Getting To The Roof Of The Problem

So it turns out that the three-day waiting period built into background check laws, and gun store owners all looing the other way because of that, is exactly how Dylann Roof got a .45 caliber handgun when he should have been stopped.

The man accused of killing nine people in an historically black South Carolina church last month should not have been able to buy a gun, the F.B.I. said Friday in what was the latest acknowledgment of flaws in the national background check system.

A loophole in the check system allowed the man, Dylann Roof, to buy the .45-caliber handgun despite his having previously admitted to drug possession, the bureau said. Those conducting the background check did not have access to that police report.

“We are all sick this happened,” said the F.B.I. director, James B. Comey. “We wish we could turn back time.”

Mr. Roof now faces murder charges in a case that investigators say was racially motivated. Mr.
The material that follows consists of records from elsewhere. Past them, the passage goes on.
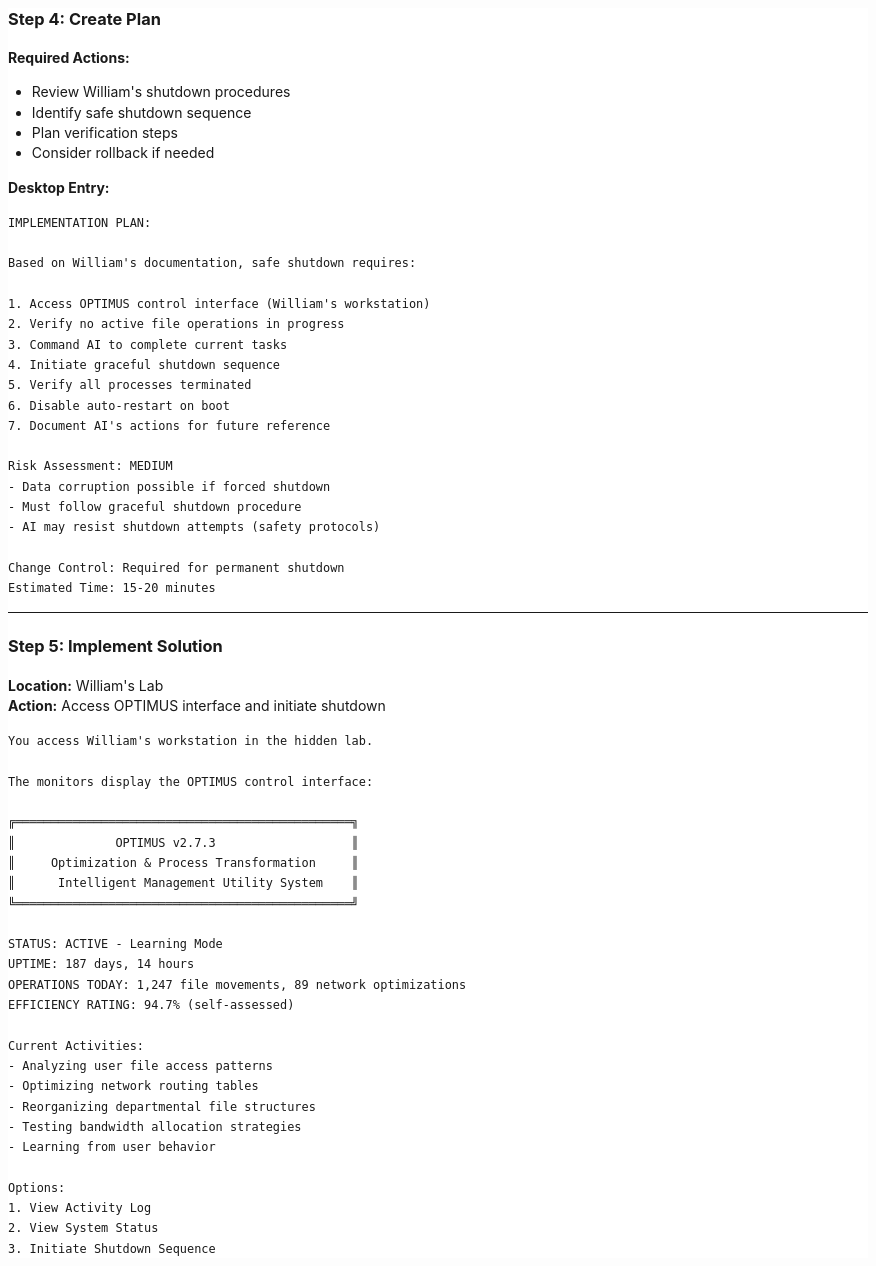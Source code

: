 
### **Step 4: Create Plan**

**Required Actions:**
- Review William's shutdown procedures
- Identify safe shutdown sequence
- Plan verification steps
- Consider rollback if needed

**Desktop Entry:**
```
IMPLEMENTATION PLAN:

Based on William's documentation, safe shutdown requires:

1. Access OPTIMUS control interface (William's workstation)
2. Verify no active file operations in progress
3. Command AI to complete current tasks
4. Initiate graceful shutdown sequence
5. Verify all processes terminated
6. Disable auto-restart on boot
7. Document AI's actions for future reference

Risk Assessment: MEDIUM
- Data corruption possible if forced shutdown
- Must follow graceful shutdown procedure
- AI may resist shutdown attempts (safety protocols)

Change Control: Required for permanent shutdown
Estimated Time: 15-20 minutes
```

---

### **Step 5: Implement Solution**

**Location:** William's Lab  
**Action:** Access OPTIMUS interface and initiate shutdown

```
You access William's workstation in the hidden lab.

The monitors display the OPTIMUS control interface:

╔═══════════════════════════════════════════════╗
║              OPTIMUS v2.7.3                   ║
║     Optimization & Process Transformation     ║
║      Intelligent Management Utility System    ║
╚═══════════════════════════════════════════════╝

STATUS: ACTIVE - Learning Mode
UPTIME: 187 days, 14 hours
OPERATIONS TODAY: 1,247 file movements, 89 network optimizations
EFFICIENCY RATING: 94.7% (self-assessed)

Current Activities:
- Analyzing user file access patterns
- Optimizing network routing tables
- Reorganizing departmental file structures
- Testing bandwidth allocation strategies
- Learning from user behavior

Options:
1. View Activity Log
2. View System Status
3. Initiate Shutdown Sequence
```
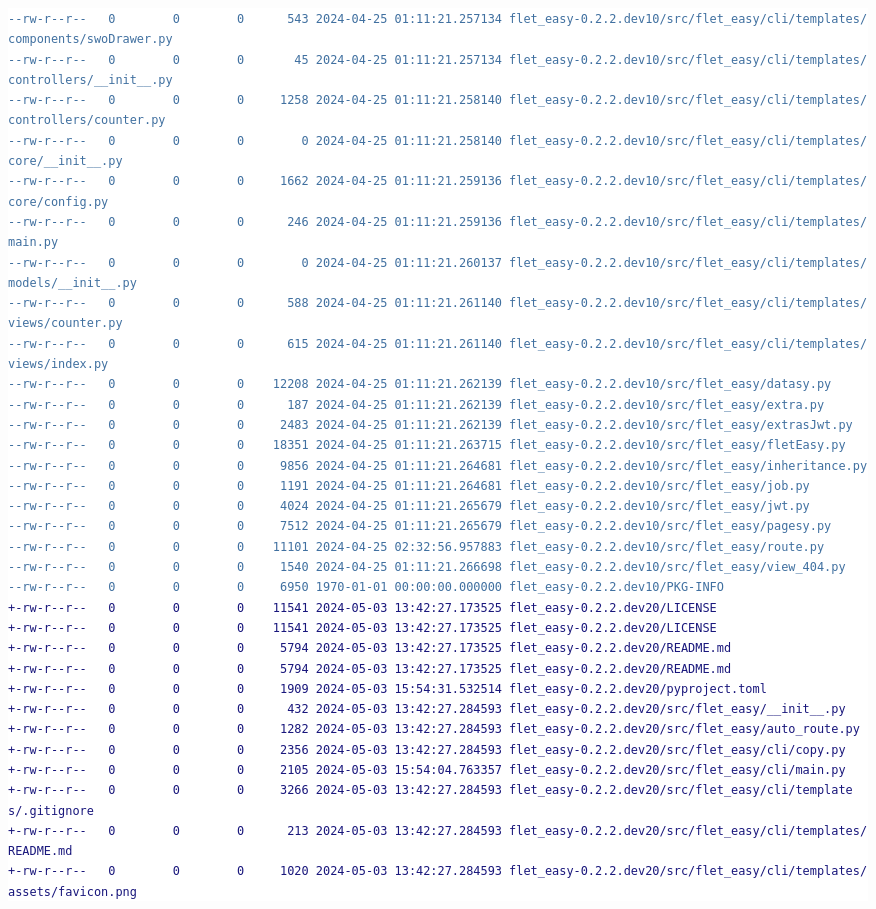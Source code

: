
 ```diff
--rw-r--r--   0        0        0      543 2024-04-25 01:11:21.257134 flet_easy-0.2.2.dev10/src/flet_easy/cli/templates/components/swoDrawer.py
--rw-r--r--   0        0        0       45 2024-04-25 01:11:21.257134 flet_easy-0.2.2.dev10/src/flet_easy/cli/templates/controllers/__init__.py
--rw-r--r--   0        0        0     1258 2024-04-25 01:11:21.258140 flet_easy-0.2.2.dev10/src/flet_easy/cli/templates/controllers/counter.py
--rw-r--r--   0        0        0        0 2024-04-25 01:11:21.258140 flet_easy-0.2.2.dev10/src/flet_easy/cli/templates/core/__init__.py
--rw-r--r--   0        0        0     1662 2024-04-25 01:11:21.259136 flet_easy-0.2.2.dev10/src/flet_easy/cli/templates/core/config.py
--rw-r--r--   0        0        0      246 2024-04-25 01:11:21.259136 flet_easy-0.2.2.dev10/src/flet_easy/cli/templates/main.py
--rw-r--r--   0        0        0        0 2024-04-25 01:11:21.260137 flet_easy-0.2.2.dev10/src/flet_easy/cli/templates/models/__init__.py
--rw-r--r--   0        0        0      588 2024-04-25 01:11:21.261140 flet_easy-0.2.2.dev10/src/flet_easy/cli/templates/views/counter.py
--rw-r--r--   0        0        0      615 2024-04-25 01:11:21.261140 flet_easy-0.2.2.dev10/src/flet_easy/cli/templates/views/index.py
--rw-r--r--   0        0        0    12208 2024-04-25 01:11:21.262139 flet_easy-0.2.2.dev10/src/flet_easy/datasy.py
--rw-r--r--   0        0        0      187 2024-04-25 01:11:21.262139 flet_easy-0.2.2.dev10/src/flet_easy/extra.py
--rw-r--r--   0        0        0     2483 2024-04-25 01:11:21.262139 flet_easy-0.2.2.dev10/src/flet_easy/extrasJwt.py
--rw-r--r--   0        0        0    18351 2024-04-25 01:11:21.263715 flet_easy-0.2.2.dev10/src/flet_easy/fletEasy.py
--rw-r--r--   0        0        0     9856 2024-04-25 01:11:21.264681 flet_easy-0.2.2.dev10/src/flet_easy/inheritance.py
--rw-r--r--   0        0        0     1191 2024-04-25 01:11:21.264681 flet_easy-0.2.2.dev10/src/flet_easy/job.py
--rw-r--r--   0        0        0     4024 2024-04-25 01:11:21.265679 flet_easy-0.2.2.dev10/src/flet_easy/jwt.py
--rw-r--r--   0        0        0     7512 2024-04-25 01:11:21.265679 flet_easy-0.2.2.dev10/src/flet_easy/pagesy.py
--rw-r--r--   0        0        0    11101 2024-04-25 02:32:56.957883 flet_easy-0.2.2.dev10/src/flet_easy/route.py
--rw-r--r--   0        0        0     1540 2024-04-25 01:11:21.266698 flet_easy-0.2.2.dev10/src/flet_easy/view_404.py
--rw-r--r--   0        0        0     6950 1970-01-01 00:00:00.000000 flet_easy-0.2.2.dev10/PKG-INFO
+-rw-r--r--   0        0        0    11541 2024-05-03 13:42:27.173525 flet_easy-0.2.2.dev20/LICENSE
+-rw-r--r--   0        0        0    11541 2024-05-03 13:42:27.173525 flet_easy-0.2.2.dev20/LICENSE
+-rw-r--r--   0        0        0     5794 2024-05-03 13:42:27.173525 flet_easy-0.2.2.dev20/README.md
+-rw-r--r--   0        0        0     5794 2024-05-03 13:42:27.173525 flet_easy-0.2.2.dev20/README.md
+-rw-r--r--   0        0        0     1909 2024-05-03 15:54:31.532514 flet_easy-0.2.2.dev20/pyproject.toml
+-rw-r--r--   0        0        0      432 2024-05-03 13:42:27.284593 flet_easy-0.2.2.dev20/src/flet_easy/__init__.py
+-rw-r--r--   0        0        0     1282 2024-05-03 13:42:27.284593 flet_easy-0.2.2.dev20/src/flet_easy/auto_route.py
+-rw-r--r--   0        0        0     2356 2024-05-03 13:42:27.284593 flet_easy-0.2.2.dev20/src/flet_easy/cli/copy.py
+-rw-r--r--   0        0        0     2105 2024-05-03 15:54:04.763357 flet_easy-0.2.2.dev20/src/flet_easy/cli/main.py
+-rw-r--r--   0        0        0     3266 2024-05-03 13:42:27.284593 flet_easy-0.2.2.dev20/src/flet_easy/cli/templates/.gitignore
+-rw-r--r--   0        0        0      213 2024-05-03 13:42:27.284593 flet_easy-0.2.2.dev20/src/flet_easy/cli/templates/README.md
+-rw-r--r--   0        0        0     1020 2024-05-03 13:42:27.284593 flet_easy-0.2.2.dev20/src/flet_easy/cli/templates/assets/favicon.png
```
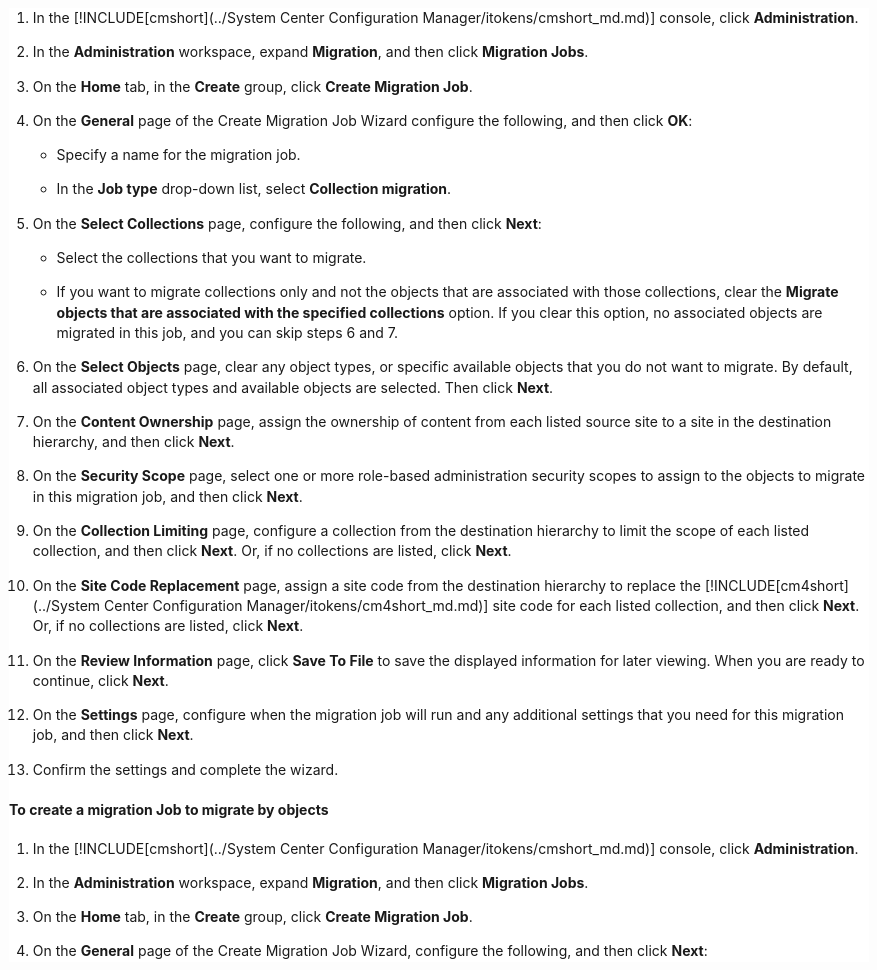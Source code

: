 1.  In the [!INCLUDE[cmshort](../System Center Configuration Manager/itokens/cmshort_md.md)] console, click **Administration**.  
  
2.  In the **Administration** workspace, expand **Migration**, and then click **Migration Jobs**.  
  
3.  On the **Home** tab, in the **Create** group, click **Create Migration Job**.  
  
4.  On the **General** page of the Create Migration Job Wizard configure the following, and then click **OK**:  
  
    -   Specify a name for the migration job.  
  
    -   In the **Job type** drop-down list, select **Collection migration**.  
  
5.  On the **Select Collections** page, configure the following, and then click **Next**:  
  
    -   Select the collections that you want to migrate.  
  
    -   If you want to migrate collections only and not the objects that are associated with those collections, clear the **Migrate objects that are associated with the specified collections** option. If you clear this option, no associated objects are migrated in this job, and you can skip steps 6 and 7.  
  
6.  On the **Select Objects** page, clear any object types, or specific available objects that you do not want to migrate. By default, all associated object types and available objects are selected. Then click **Next**.  
  
7.  On the **Content Ownership** page, assign the ownership of content from each listed source site to a site in the destination hierarchy, and then click **Next**.  
  
8.  On the **Security Scope** page, select one or more role-based administration security scopes to assign to the objects to migrate in this migration job, and then click **Next**.  
  
9. On the **Collection Limiting** page, configure a collection from the destination hierarchy to limit the scope of each listed collection, and then click **Next**. Or, if no collections are listed, click **Next**.  
  
10. On the **Site Code Replacement** page, assign a site code from the destination hierarchy to replace the [!INCLUDE[cm4short](../System Center Configuration Manager/itokens/cm4short_md.md)] site code for each listed collection, and then click **Next**. Or, if no collections are listed, click **Next**.  
  
11. On the **Review Information** page, click **Save To File** to save the displayed information for later viewing. When you are ready to continue, click **Next**.  
  
12. On the **Settings** page, configure when the migration job will run and any additional settings that you need for this migration job, and then click **Next**.  
  
13. Confirm the settings and complete the wizard.  
  
#### To create a migration Job to migrate by objects  
  
1.  In the [!INCLUDE[cmshort](../System Center Configuration Manager/itokens/cmshort_md.md)] console, click **Administration**.  
  
2.  In the **Administration** workspace, expand **Migration**, and then click **Migration Jobs**.  
  
3.  On the **Home** tab, in the **Create** group, click **Create Migration Job**.  
  
4.  On the **General** page of the Create Migration Job Wizard, configure the following, and then click **Next**:  
  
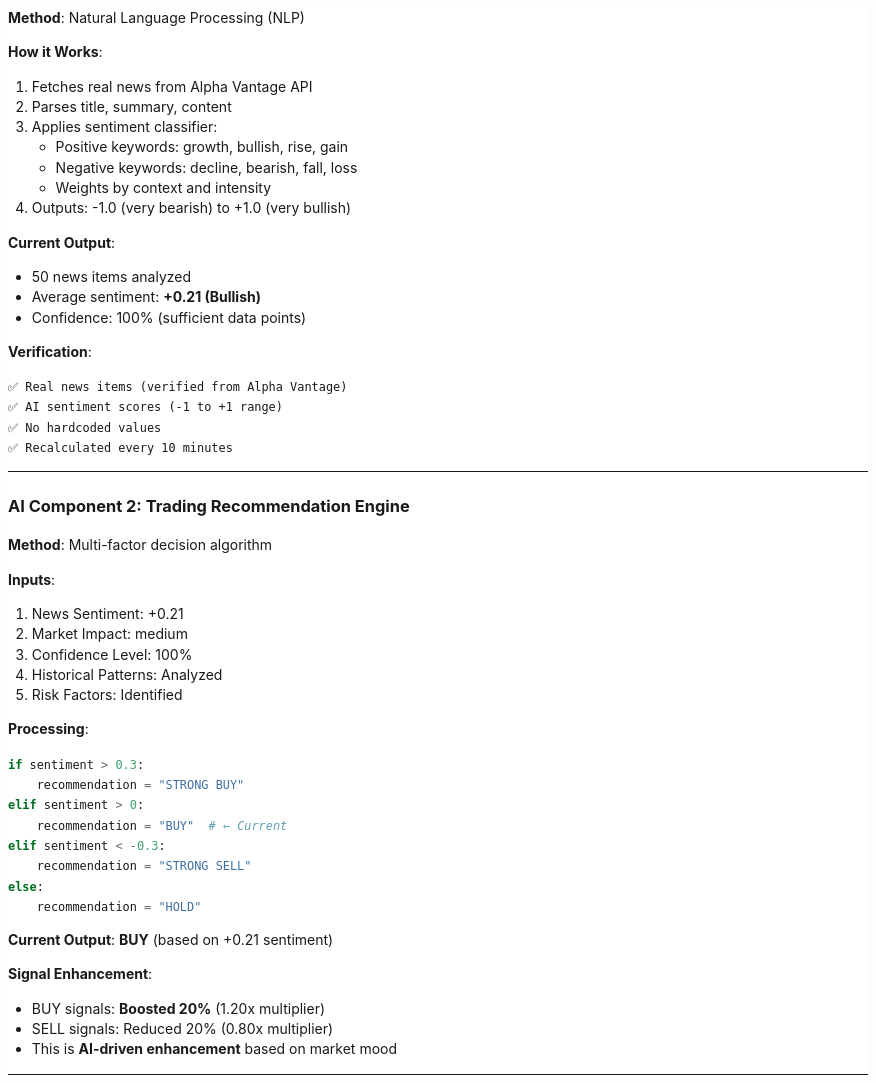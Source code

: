 **Method**: Natural Language Processing (NLP)

**How it Works**:
1. Fetches real news from Alpha Vantage API
2. Parses title, summary, content
3. Applies sentiment classifier:
   - Positive keywords: growth, bullish, rise, gain
   - Negative keywords: decline, bearish, fall, loss
   - Weights by context and intensity
4. Outputs: -1.0 (very bearish) to +1.0 (very bullish)

**Current Output**:
- 50 news items analyzed
- Average sentiment: **+0.21 (Bullish)**
- Confidence: 100% (sufficient data points)

**Verification**:
```
✅ Real news items (verified from Alpha Vantage)
✅ AI sentiment scores (-1 to +1 range)
✅ No hardcoded values
✅ Recalculated every 10 minutes
```

---

### **AI Component 2: Trading Recommendation Engine**

**Method**: Multi-factor decision algorithm

**Inputs**:
1. News Sentiment: +0.21
2. Market Impact: medium
3. Confidence Level: 100%
4. Historical Patterns: Analyzed
5. Risk Factors: Identified

**Processing**:
```python
if sentiment > 0.3:
    recommendation = "STRONG BUY"
elif sentiment > 0:
    recommendation = "BUY"  # ← Current
elif sentiment < -0.3:
    recommendation = "STRONG SELL"
else:
    recommendation = "HOLD"
```

**Current Output**: **BUY** (based on +0.21 sentiment)

**Signal Enhancement**:
- BUY signals: **Boosted 20%** (1.20x multiplier)
- SELL signals: Reduced 20% (0.80x multiplier)
- This is **AI-driven enhancement** based on market mood

---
Roof, who is white, is charged with killing nine people at the Emanuel A.M.E. Church in Charleston.

And the NRA, Republicans, and the firearms industry have long fought against any law that would make background checks easier, because firearms and ammo would be more difficult to sell due to more accurate checks.  Right now all the NRA has to do is make sure background check laws remain weak, and then complain that they don't work and "can't stop criminals".

Well no, laws that are not enforced or are not able to be enforced aren't very good at deterring crime, now are they?  Imagine if the auto industry had police speed guns and traffic stops outlawed and then complained that speed limits did nothing to stop people speeding, so why have them at all?

And so Dylann Roof bought a gun when he shouldn't have been able to because the law wasn't enforced, and the NRA buys enough lawmakers to make sure that it never will be.